(What to work on) Below are the records; print them all without any alteration.

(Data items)
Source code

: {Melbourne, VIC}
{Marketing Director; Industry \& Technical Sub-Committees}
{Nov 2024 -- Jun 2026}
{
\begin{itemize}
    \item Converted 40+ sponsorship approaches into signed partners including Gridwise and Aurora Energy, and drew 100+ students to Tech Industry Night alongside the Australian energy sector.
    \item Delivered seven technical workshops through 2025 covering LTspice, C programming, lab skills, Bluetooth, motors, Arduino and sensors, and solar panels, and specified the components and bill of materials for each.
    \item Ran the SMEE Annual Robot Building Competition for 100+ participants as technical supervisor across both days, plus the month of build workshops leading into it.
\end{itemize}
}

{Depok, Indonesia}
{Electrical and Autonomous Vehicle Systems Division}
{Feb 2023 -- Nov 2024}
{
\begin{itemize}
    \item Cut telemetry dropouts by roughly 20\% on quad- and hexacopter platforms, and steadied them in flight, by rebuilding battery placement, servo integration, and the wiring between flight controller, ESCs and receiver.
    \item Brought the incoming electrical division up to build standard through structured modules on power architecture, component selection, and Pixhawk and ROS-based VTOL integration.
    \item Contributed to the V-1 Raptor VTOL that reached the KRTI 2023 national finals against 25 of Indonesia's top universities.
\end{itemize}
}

(Response)
Source code

: {Melbourne, VIC}
{Marketing Director; Industry \& Technical Sub-Committees}
{Nov 2024 -- Jun 2026}
{
\begin{itemize}
    \item Converted 40+ sponsorship approaches into signed partners including Gridwise and Aurora Energy, and drew 100+ students to Tech Industry Night alongside the Australian energy sector.
    \item Delivered seven technical workshops through 2025 covering LTspice, C programming, lab skills, Bluetooth, motors, Arduino and sensors, and solar panels, and specified the components and bill of materials for each.
    \item Ran the SMEE Annual Robot Building Competition for 100+ participants as technical supervisor across both days, plus the month of build workshops leading into it.
\end{itemize}
}

{Depok, Indonesia}
{Electrical and Autonomous Vehicle Systems Division}
{Feb 2023 -- Nov 2024}
{
\begin{itemize}
    \item Cut telemetry dropouts by roughly 20\% on quad- and hexacopter platforms, and steadied them in flight, by rebuilding battery placement, servo integration, and the wiring between flight controller, ESCs and receiver.
    \item Brought the incoming electrical division up to build standard through structured modules on power architecture, component selection, and Pixhawk and ROS-based VTOL integration.
    \item Contributed to the V-1 Raptor VTOL that reached the KRTI 2023 national finals against 25 of Indonesia's top universities.
\end{itemize}
}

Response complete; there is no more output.